DAOS-17628 bio: flush WAL header before unmap
In bio_wal_checkpoint(), we shouldn't unmap the checkpoint-ed region before flushing WAL header (to make the last checkpoint-ed ID persistent), otherwise, if the engine is interrupted in between the unmap and flush, next WAL replay on engine start will replay from the stale checkpoint-ed ID where the WAL tx data is already cleared by unmap.
Steps for the author:
- [ ] Commit message follows the guidelines.
- [ ] Appropriate Features or Test-tag pragmas were used.
- [ ] Appropriate Functional Test Stages were run.
- [ ] At least two positive code reviews including at least one code owner from each category referenced in the PR.
- [ ] Testing is complete.

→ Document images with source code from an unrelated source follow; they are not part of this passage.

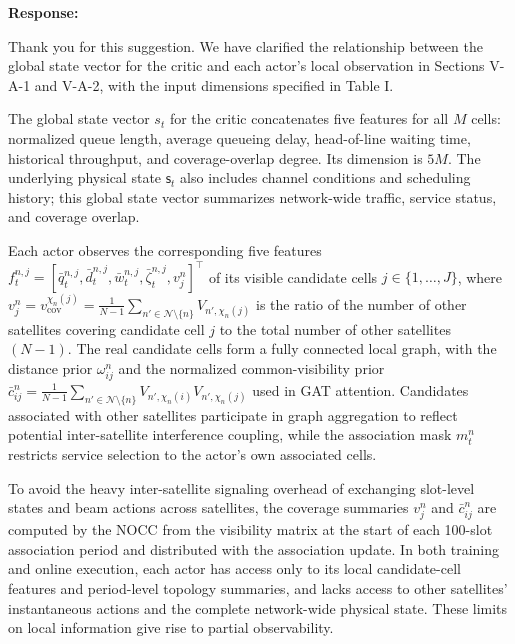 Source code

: \documentclass[11pt,a4paper]{article}
\begin{document}
\textbf{Response:}\par

Thank you for this suggestion. We have clarified the relationship between the global state vector for the critic and each actor's local observation in Sections V-A-1 and V-A-2, with the input dimensions specified in Table I.
\par

The global state vector $s_t$ for the critic concatenates five features for all $M$ cells: normalized queue length, average queueing delay, head-of-line waiting time, historical throughput, and coverage-overlap degree. Its dimension is $5M$. The underlying physical state $\mathsf{s}_t$ also includes channel conditions and scheduling history; this global state vector summarizes network-wide traffic, service status, and coverage overlap.
\par

Each actor observes the corresponding five features $f_t^{n,j}=[\bar q_t^{n,j},\bar d_t^{n,j},\bar w_t^{n,j},\bar\zeta_t^{n,j},v_j^n]^\top$ of its visible candidate cells $j\in\{1,\ldots,J\}$, where $v_j^n=v_{\mathrm{cov}}^{\chi_n(j)}=\frac{1}{N-1}\sum_{n'\in\mathcal N\setminus\{n\}}V_{n',\chi_n(j)}$ is the ratio of the number of other satellites covering candidate cell $j$ to the total number of other satellites $(N-1)$. The real candidate cells form a fully connected local graph, with the distance prior $\omega_{ij}^n$ and the normalized common-visibility prior $\bar c_{ij}^n=\frac{1}{N-1}\sum_{n'\in\mathcal N\setminus\{n\}}V_{n',\chi_n(i)}V_{n',\chi_n(j)}$ used in GAT attention. Candidates associated with other satellites participate in graph aggregation to reflect potential inter-satellite interference coupling, while the association mask $m_t^n$ restricts service selection to the actor's own associated cells.
\par

To avoid the heavy inter-satellite signaling overhead of exchanging slot-level states and beam actions across satellites, the coverage summaries $v_j^n$ and $\bar c_{ij}^n$ are computed by the NOCC from the visibility matrix at the start of each 100-slot association period and distributed with the association update. In both training and online execution, each actor has access only to its local candidate-cell features and period-level topology summaries, and lacks access to other satellites' instantaneous actions and the complete network-wide physical state. These limits on local information give rise to partial observability.
\par
\end{document}
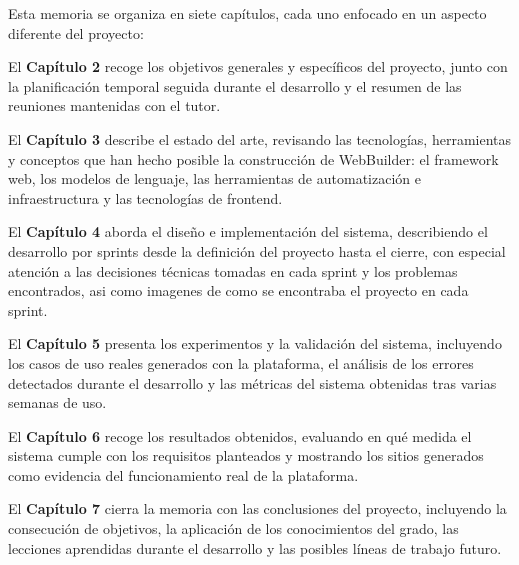 Esta memoria se organiza en siete capítulos, cada uno enfocado en un aspecto diferente del proyecto:

El \textbf{Capítulo 2} recoge los objetivos generales y específicos del proyecto, junto con la planificación temporal seguida durante el desarrollo y el resumen de las reuniones mantenidas con el tutor.

El \textbf{Capítulo 3} describe el estado del arte, revisando las tecnologías, herramientas y conceptos que han hecho posible la construcción de WebBuilder: el framework web, los modelos de lenguaje, las herramientas de automatización e infraestructura y las tecnologías de frontend.

El \textbf{Capítulo 4} aborda el diseño e implementación del sistema, describiendo el desarrollo por sprints desde la definición del proyecto hasta el cierre, con especial atención a las decisiones técnicas tomadas en cada sprint y los problemas encontrados, asi como imagenes de como se encontraba el proyecto en cada sprint.

El \textbf{Capítulo 5} presenta los experimentos y la validación del sistema, incluyendo los casos de uso reales generados con la plataforma, el análisis de los errores detectados durante el desarrollo y las métricas del sistema obtenidas tras varias semanas de uso.

El \textbf{Capítulo 6} recoge los resultados obtenidos, evaluando en qué medida el sistema cumple con los requisitos planteados y mostrando los sitios generados como evidencia del funcionamiento real de la plataforma.

El \textbf{Capítulo 7} cierra la memoria con las conclusiones del proyecto, incluyendo la consecución de objetivos, la aplicación de los conocimientos del grado, las lecciones aprendidas durante el desarrollo y las posibles líneas de trabajo futuro. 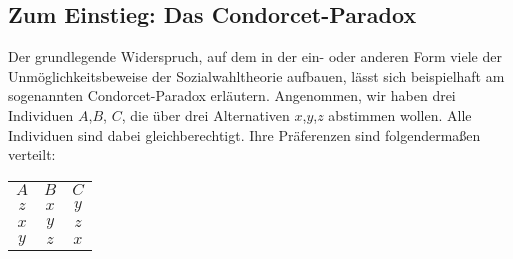 \subsection{Zum Einstieg: Das Condorcet-Paradox}
\label{condorcetParadox}
Der grundlegende Widerspruch, auf dem in der ein- oder anderen Form viele der
Unmöglichkeitsbeweise der Sozialwahltheorie aufbauen, lässt sich beispielhaft
am sogenannten Condorcet-Paradox erläutern. Angenommen, wir haben drei
Individuen $A$,$B$, $C$, die über drei Alternativen
$x$,$y$,$z$ abstimmen wollen. Alle Individuen sind dabei gleichberechtigt. Ihre
Präferenzen sind folgendermaßen verteilt:

\begin{center}
\begin{tabular}{ccc}
\label{condorcetParadoxTabelle}
$A$ & $B$ & $C$ \\
\cline{1-3}
$z$ & $x$ & $y$ \\
$x$ & $y$ & $z$ \\
$y$ & $z$ & $x$ \\
\end{tabular}
\end{center}


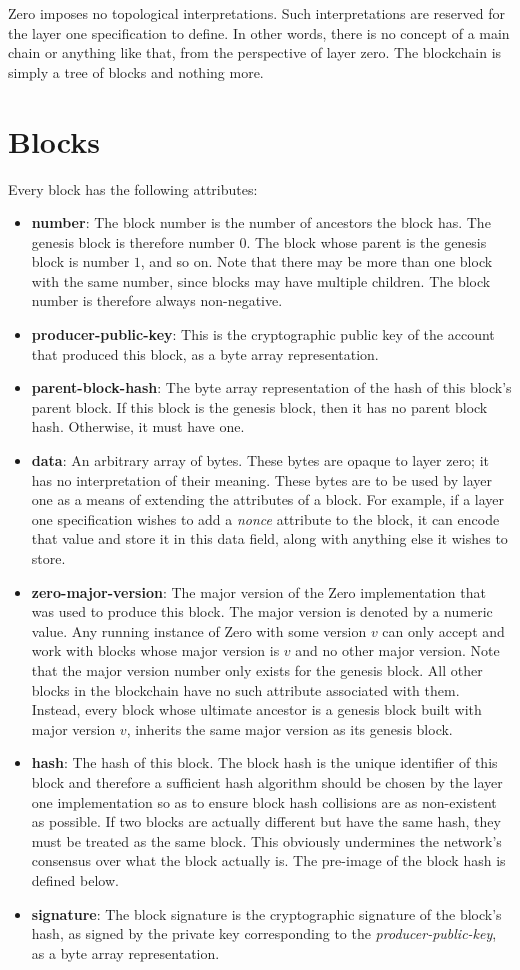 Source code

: \documentclass[12pt]{article}
\begin{document}
Zero imposes no topological interpretations. Such interpretations are reserved for the layer one specification to define. In other words, there is no concept of a main chain or anything like that, from the perspective of layer zero. The blockchain is simply a tree of blocks and nothing more.

\section{Blocks}
Every block has the following attributes:
\begin{itemize}
\item \textbf{number}: The block number is the number of ancestors the block has. The genesis block is therefore number $0$. The block whose parent is the genesis block is number $1$, and so on. Note that there may be more than one block with the same number, since blocks may have multiple children. The block number is therefore always non-negative.
\item \textbf{producer-public-key}: This is the cryptographic public key of the account that produced this block, as a byte array representation.
\item \textbf{parent-block-hash}: The byte array representation of the hash of this block's parent block. If this block is the genesis block, then it has no parent block hash. Otherwise, it must have one.
\item \textbf{data}: An arbitrary array of bytes. These bytes are opaque to layer zero; it has no interpretation of their meaning. These bytes are to be used by layer one as a means of extending the attributes of a block. For example, if a layer one specification wishes to add a \textit{nonce} attribute to the block, it can encode that value and store it in this data field, along with anything else it wishes to store.
\item \textbf{zero-major-version}: The major version of the Zero implementation that was used to produce this block. The major version is denoted by a numeric value. Any running instance of Zero with some version $v$ can only accept and work with blocks whose major version is $v$ and no other major version. Note that the major version number only exists for the genesis block. All other blocks in the blockchain have no such attribute associated with them. Instead, every block whose ultimate ancestor is a genesis block built with major version $v$, inherits the same major version as its genesis block.
\item \textbf{hash}: The hash of this block. The block hash is the unique identifier of this block and therefore a sufficient hash algorithm should be chosen by the layer one implementation so as to ensure block hash collisions are as non-existent as possible. If two blocks are actually different but have the same hash, they must be treated as the same block. This obviously undermines the network's consensus over what the block actually is. The pre-image of the block hash is defined below.
\item \textbf{signature}: The block signature is the cryptographic signature of the block's hash, as signed by the private key corresponding to the \textit{producer-public-key}, as a byte array representation.
\end{itemize}
\end{document}

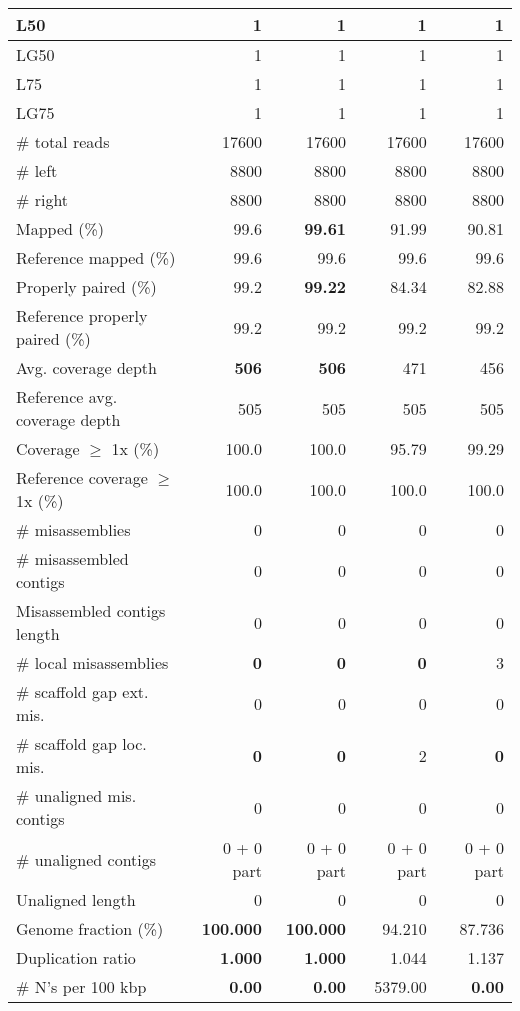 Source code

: \documentclass[12pt,a4paper]{article}
\begin{document}
\begin{table}[ht]
\begin{center}
\begin{tabular}{|l*{4}{|r}|}
L50 & 1 & 1 & 1 & 1 \\ \hline
LG50 & 1 & 1 & 1 & 1 \\ \hline
L75 & 1 & 1 & 1 & 1 \\ \hline
LG75 & 1 & 1 & 1 & 1 \\ \hline
\# total reads & 17600 & 17600 & 17600 & 17600 \\ \hline
\# left & 8800 & 8800 & 8800 & 8800 \\ \hline
\# right & 8800 & 8800 & 8800 & 8800 \\ \hline
Mapped (\%) & 99.6 & {\bf 99.61} & 91.99 & 90.81 \\ \hline
Reference mapped (\%) & 99.6 & 99.6 & 99.6 & 99.6 \\ \hline
Properly paired (\%) & 99.2 & {\bf 99.22} & 84.34 & 82.88 \\ \hline
Reference properly paired (\%) & 99.2 & 99.2 & 99.2 & 99.2 \\ \hline
Avg. coverage depth & {\bf 506} & {\bf 506} & 471 & 456 \\ \hline
Reference avg. coverage depth & 505 & 505 & 505 & 505 \\ \hline
Coverage $\geq$ 1x (\%) & 100.0 & 100.0 & 95.79 & 99.29 \\ \hline
Reference coverage $\geq$ 1x (\%) & 100.0 & 100.0 & 100.0 & 100.0 \\ \hline
\# misassemblies & 0 & 0 & 0 & 0 \\ \hline
\# misassembled contigs & 0 & 0 & 0 & 0 \\ \hline
Misassembled contigs length & 0 & 0 & 0 & 0 \\ \hline
\# local misassemblies & {\bf 0} & {\bf 0} & {\bf 0} & 3 \\ \hline
\# scaffold gap ext. mis. & 0 & 0 & 0 & 0 \\ \hline
\# scaffold gap loc. mis. & {\bf 0} & {\bf 0} & 2 & {\bf 0} \\ \hline
\# unaligned mis. contigs & 0 & 0 & 0 & 0 \\ \hline
\# unaligned contigs & 0 + 0 part & 0 + 0 part & 0 + 0 part & 0 + 0 part \\ \hline
Unaligned length & 0 & 0 & 0 & 0 \\ \hline
Genome fraction (\%) & {\bf 100.000} & {\bf 100.000} & 94.210 & 87.736 \\ \hline
Duplication ratio & {\bf 1.000} & {\bf 1.000} & 1.044 & 1.137 \\ \hline
\# N's per 100 kbp & {\bf 0.00} & {\bf 0.00} & 5379.00 & {\bf 0.00} \\ \hline

\end{tabular}
\end{center}
\end{table}
\end{document}
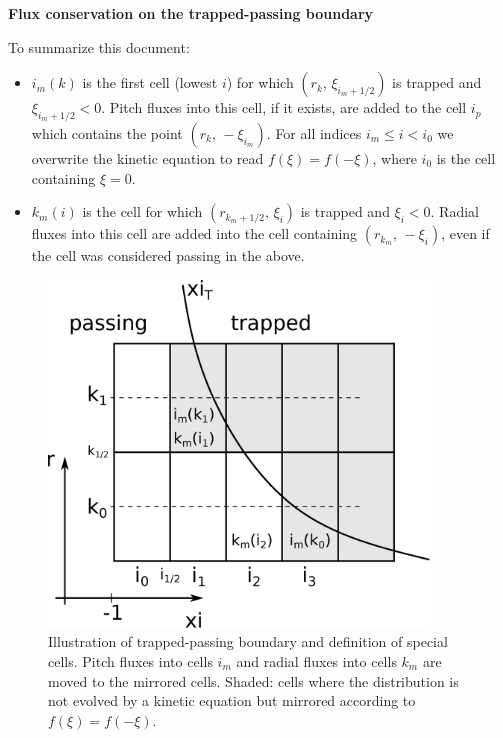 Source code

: \documentclass[11pt,a4paper]{article}
\begin{document}
\begin{center}
\Large \bf Flux conservation on the trapped-passing boundary
\end{center}

To summarize this document:
\begin{itemize}
\item $i_m(k)$ is the first cell (lowest $i$) for which $(r_k,\,\xi_{i_m+1/2})$ is trapped and $\xi_{i_m+1/2}<0$. Pitch fluxes into this cell, if it exists, are added to the cell $i_p$ which contains the point $(r_k,\,-\xi_{i_m})$. For all indices $i_m \leq i < i_0$ we overwrite the kinetic equation to read $f(\xi) = f(-\xi)$, where $i_0$ is the cell containing $\xi=0$.
\item $k_m(i)$ is the cell for which $(r_{k_m+1/2},\,\xi_i)$ is trapped and $\xi_i < 0$. Radial fluxes into this cell are added into the cell containing $(r_{k_m},\,-\xi_i)$, even if the cell was considered passing in the above.
\end{itemize}

\begin{figure}[hb]
\begin{center}
\includegraphics[width=0.9\textwidth,trim=-10mm 0 10mm 0]{trappedbc_fig}
\caption{Illustration of trapped-passing boundary and definition of special cells. Pitch fluxes into cells $i_m$ and radial fluxes into cells $k_m$ are moved to the mirrored cells. Shaded: cells where the distribution is not evolved by a kinetic equation but mirrored according to $f(\xi) = f(-\xi)$.}
\end{center}
\end{figure}
\end{document}
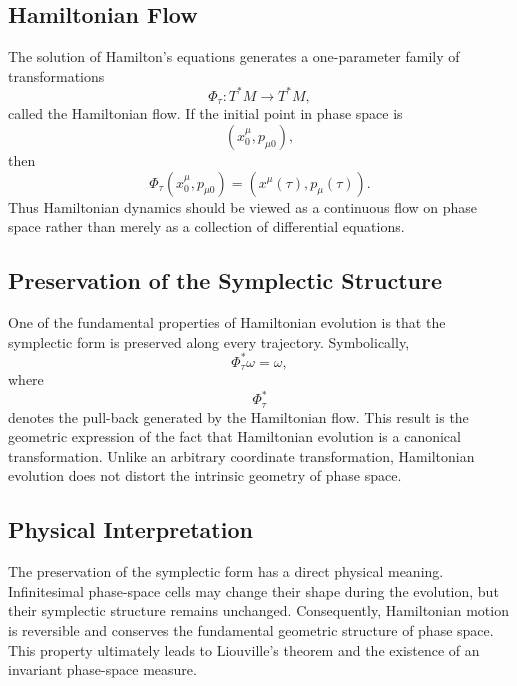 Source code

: \subsection{Hamiltonian Flow}
The solution of Hamilton's equations generates a one-parameter family of
transformations
\[\Phi_\tau :T^{*}M\rightarrow T^{*}M,\]
called the Hamiltonian flow.
If the initial point in phase space is
\[(x^\mu_0,p_{\mu0}),\]
then
\[\Phi_\tau(x^\mu_0,p_{\mu0})=(x^\mu(\tau),p_\mu(\tau)).\]
Thus Hamiltonian dynamics should be viewed as a continuous flow on phase
space rather than merely as a collection of differential equations.
\subsection{Preservation of the Symplectic Structure}
One of the fundamental properties of Hamiltonian evolution is that the
symplectic form is preserved along every trajectory.
Symbolically,
\[\boxed{\Phi_\tau^{*}\omega=\omega,}\]
where
\[\Phi_\tau^{*}\]
denotes the pull-back generated by the Hamiltonian flow.
This result is the geometric expression of the fact that Hamiltonian
evolution is a canonical transformation.
Unlike an arbitrary coordinate transformation, Hamiltonian evolution
does not distort the intrinsic geometry of phase space.
\subsection{Physical Interpretation}
The preservation of the symplectic form has a direct physical meaning.
Infinitesimal phase-space cells may change their shape during the
evolution, but their symplectic structure remains unchanged.
Consequently, Hamiltonian motion is reversible and conserves the
fundamental geometric structure of phase space.
This property ultimately leads to Liouville's theorem and the existence
of an invariant phase-space measure.
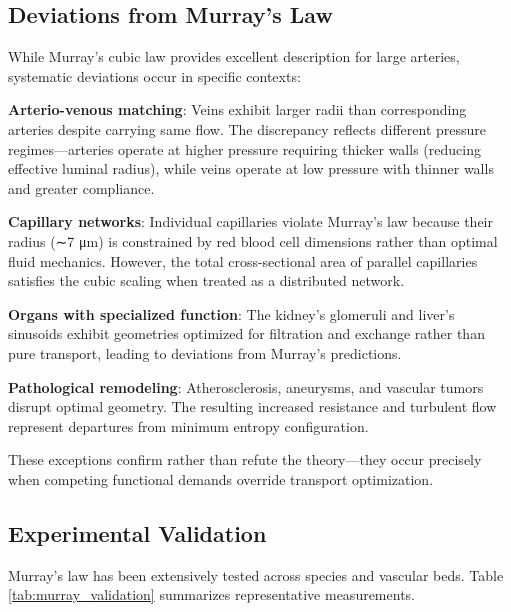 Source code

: \documentclass[10pt,twocolumn,a4paper]{article}
\theoremstyle{remark}
\begin{document}
\subsection{Deviations from Murray's Law}

While Murray's cubic law provides excellent description for large arteries, systematic deviations occur in specific contexts:

\textbf{Arterio-venous matching}: Veins exhibit larger radii than corresponding arteries despite carrying same flow. The discrepancy reflects different pressure regimes—arteries operate at higher pressure requiring thicker walls (reducing effective luminal radius), while veins operate at low pressure with thinner walls and greater compliance.

\textbf{Capillary networks}: Individual capillaries violate Murray's law because their radius (∼7 μm) is constrained by red blood cell dimensions rather than optimal fluid mechanics. However, the total cross-sectional area of parallel capillaries satisfies the cubic scaling when treated as a distributed network.

\textbf{Organs with specialized function}: The kidney's glomeruli and liver's sinusoids exhibit geometries optimized for filtration and exchange rather than pure transport, leading to deviations from Murray's predictions.

\textbf{Pathological remodeling}: Atherosclerosis, aneurysms, and vascular tumors disrupt optimal geometry. The resulting increased resistance and turbulent flow represent departures from minimum entropy configuration.

These exceptions confirm rather than refute the theory—they occur precisely when competing functional demands override transport optimization.

\subsection{Experimental Validation}

Murray's law has been extensively tested across species and vascular beds. Table \ref{tab:murray_validation} summarizes representative measurements.
\end{document}
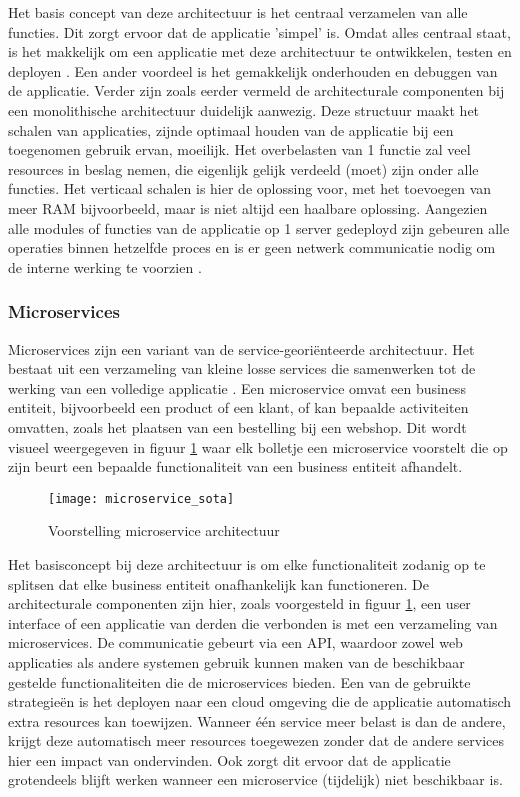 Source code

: Het basis concept van deze architectuur is het centraal verzamelen van alle functies. Dit zorgt ervoor dat de applicatie 'simpel' is. Omdat alles centraal staat, is het makkelijk om een applicatie met deze architectuur te ontwikkelen, testen en deployen \autocite{Hou2023}. Een ander voordeel is het gemakkelijk onderhouden en debuggen van de applicatie. Verder zijn zoals eerder vermeld de architecturale componenten bij een monolithische architectuur duidelijk aanwezig. Deze structuur maakt het schalen van applicaties, zijnde optimaal houden van de applicatie bij een toegenomen gebruik ervan, moeilijk. Het overbelasten van 1 functie zal veel resources in beslag nemen, die eigenlijk gelijk verdeeld (moet) zijn onder alle functies. Het verticaal schalen is hier de oplossing voor, met het toevoegen van meer RAM bijvoorbeeld, maar is niet altijd een haalbare oplossing. Aangezien alle modules of functies van de applicatie op 1 server gedeployd zijn gebeuren alle operaties binnen hetzelfde proces en is er geen netwerk communicatie nodig om de interne werking te voorzien \autocite{Ozkaya2023}. 


\subsubsection{Microservices}
Microservices zijn een variant van de service-georiënteerde architectuur. Het bestaat uit een verzameling van kleine losse services die samenwerken tot de werking van een volledige applicatie \autocite{Megargel2020}. Een microservice omvat een business entiteit, bijvoorbeeld een product of een klant, of kan bepaalde activiteiten omvatten, zoals het plaatsen van een bestelling bij een webshop. Dit wordt visueel weergegeven in figuur \ref{microservice_sota} waar elk bolletje een microservice voorstelt die op zijn beurt een bepaalde functionaliteit van een business entiteit afhandelt.\\

\begin{figure}[H]
    \texttt{[image: microservice\_sota]}
    \caption{Voorstelling microservice architectuur \autocite{Megargel2020}}
    \label{microservice_sota}
\end{figure}

Het basisconcept bij deze architectuur is om elke functionaliteit zodanig op te splitsen dat elke business entiteit onafhankelijk kan functioneren. De architecturale componenten zijn hier, zoals voorgesteld in figuur \ref{microservice_sota}, een user interface of een applicatie van derden die verbonden is met een verzameling van microservices. De communicatie gebeurt via een API, waardoor zowel web applicaties als andere systemen gebruik kunnen maken van de beschikbaar gestelde functionaliteiten die de microservices bieden. Een van de gebruikte strategieën is het deployen naar een cloud omgeving die de applicatie automatisch extra resources kan toewijzen. Wanneer één service meer belast is dan de andere, krijgt deze automatisch meer resources toegewezen zonder dat de andere services hier een impact van ondervinden. Ook zorgt dit ervoor dat de applicatie grotendeels blijft werken wanneer een microservice (tijdelijk) niet beschikbaar is.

If necessary, forced-landing label added and a reason added in a comment.
After all prior steps are complete:
- [ ] Gatekeeper requested (daos-gatekeeper added as a reviewer).
Ticket title is 'CP: N0001 engines up, but pool service lost' Status is 'In Progress' Labels: 'request_for_2.6.5' https://daosio.atlassian.net/browse/DAOS-17628
Test stage Functional Hardware Large MD on SSD completed with status FAILURE. https://jenkins-3.daos.hpc.amslabs.hpecorp.net//job/daos-stack/job/daos/view/change-requests/job/PR-16478/1/execution/node/1401/log
Test stage Functional Hardware Medium Verbs Provider MD on SSD completed with status FAILURE. https://jenkins-3.daos.hpc.amslabs.hpecorp.net//job/daos-stack/job/daos/view/change-requests/job/PR-16478/1/execution/node/1345/log
@daos-stack/daos-gatekeeper , the prior round of tests failed hardware test due to CI infrastructure issue, I re-triggered hardware test only, and it passed hardware test this time, I think we need a force landing.